La seule façon sérieuse de répondre à ces sanctions scandaleuses et à l’embargo serait d’exproprier, sans compensation, tous les actifs des multinationales américaines au Venezuela, d’arrêter et de juger tous les fomenteurs de coup d’Etat (Guaido inclus qui, malgré ses tentatives de coup d’Etat, est toujours en liberté), de nationaliser sous le contrôle des salariés les entreprises de tous les putschistes et de placer tout le pouvoir dans les mains des travailleurs. Malheureusement, depuis janvier, lorsque la tentative de changement de régime a commencé, rien de tout ceci n’a été fait. Pire, la politique gouvernementale semble aller complètement à l’opposé : tout en prenant des mesures pour rester au pouvoir, le gouvernement fait des concessions toujours plus grandes à la classe capitaliste dans le domaine économique et utilise l’appareil d’Etat pour freiner l’aile chaviste et les travailleurs organisés.

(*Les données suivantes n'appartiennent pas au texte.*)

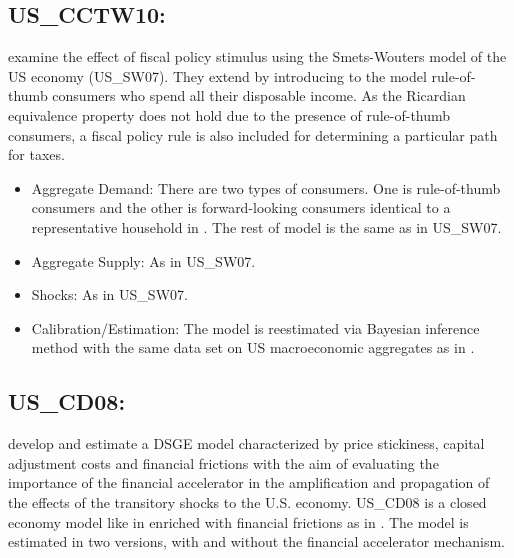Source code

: \documentclass[11pt,a4paper]{article}
\begin{document}
	
	
	
	\subsection{US\_CCTW10: \cite{CoganCwikTaylorWieland2010}}
	\label{USCCTW10}
	
	\cite{CoganCwikTaylorWieland2010} examine the effect of fiscal policy stimulus using the Smets-Wouters model of the US economy (US\_SW07). They extend \cite{SmetsWouters2007} by introducing to the model rule-of-thumb consumers who spend all their disposable income. As the Ricardian equivalence property does not hold due to the presence of rule-of-thumb consumers, a fiscal policy rule is also included for determining a particular path for taxes.
	
	\begin{itemize}
		
		\item Aggregate Demand: There are two types of consumers. One is rule-of-thumb consumers and the other is forward-looking consumers identical to a representative household in \cite{SmetsWouters2007}. The rest of model is the same as in US\_SW07.
		
		\item Aggregate Supply: As in US\_SW07.
		
		\item Shocks: As in US\_SW07.
		
		\item Calibration/Estimation: The model is reestimated via Bayesian inference method with the same data set on US macroeconomic aggregates as in \cite{SmetsWouters2007}.
		
		
	\end{itemize}
	
	
	
	\subsection{US\_CD08: \cite{ChristensenDib2008}}
	\label{USCD08}
	\cite{ChristensenDib2008} develop and estimate a DSGE model characterized by price stickiness, capital adjustment costs and financial frictions with the aim of evaluating the importance of the financial accelerator in the amplification and propagation of the effects of the transitory shocks to the U.S. economy. {US\_CD08} is a closed economy model like in \cite{Ireland2003} enriched with financial frictions as in \cite{BernankeGertlerGilchrist1999}. The model is estimated in two versions, with and without the financial accelerator mechanism.
	
\end{document}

Il faut s’opposer à l’embargo et à l’agression impérialiste. Le renversement de Maduro par Trump serait un désastre sans précédent pour les travailleurs et les paysans du Venezuela, et au-delà. Néanmoins, il est de notre devoir de souligner que les politiques du gouvernement de Maduro sont en train de miner sérieusement la Révolution bolivarienne ; elles vont à son encontre et préparent la voie à un désastre. Il faut construire une alternative révolutionnaire, venant des paysans et des travailleurs en lutte, dont ceux qui ont marché sur Caracas le mardi 6 août dernier. Une telle alternative doit être construite à partir d’une lutte contre l’agression impérialiste, par des moyens révolutionnaires.